\(1/2\)-heavy sequences driven by rotation (Q478502)

For \(x\in [0,1)\) let \(f(x)=\chi_{[0,1/2]}(x)-\chi_{(1/2,1)}(x)\), \(T(x)=x+\theta\) \(\mod 1\) for irrational \(\theta\), \(S_n(x)=\sum_{i=0}^{n-1}f\circ T^i (x)\), and \[ H_{\theta}=\{x\in [0,1): S_n(x)\geq 0, n=1,2,\ldots\}, \] \[ H_{\theta}^*=\{x\in [0,1): S_n(x)> 0, n=1,2,\ldots\}. \] The author shows that for every irrational \(\theta\), \(H_{\theta}^*\) is a singleton.
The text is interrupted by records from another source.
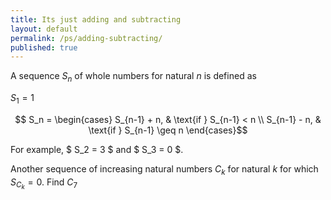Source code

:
 ```yaml
---
title: Its just adding and subtracting
layout: default
permalink: /ps/adding-subtracting/
published: true
---
```


A sequence $S_n$ of whole numbers for natural $n$ is defined as

$S_1=1$

$$ S_n = 
\begin{cases} 
S_{n-1} + n, & \text{if } S_{n-1} < n \\
S_{n-1} - n, & \text{if } S_{n-1} \geq n 
\end{cases}$$

For example, $ S_2 = 3 $ and $ S_3 = 0 $.

Another sequence of increasing natural numbers $C_k$ for natural $k$ for which $S_{C_k} = 0$. Find $C_7$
As a corollary, it follows that \(H_{\theta}^*=\{0\}\) if and only if all partial quotients of \(\theta\) of odd index are themselves even. As for the Hausdorff dimension for \(H_{\theta}\), the author proves that there is some constant \(c\in (0,1)\) such that for almost-every \(\theta\), \(\dim_H(H_{\theta})=c\). Moreover, it is shown that given any \(d\in[0,1]\), there is a dense set of \(\theta\) for which \(\dim_{H}(H_{\theta})=d\).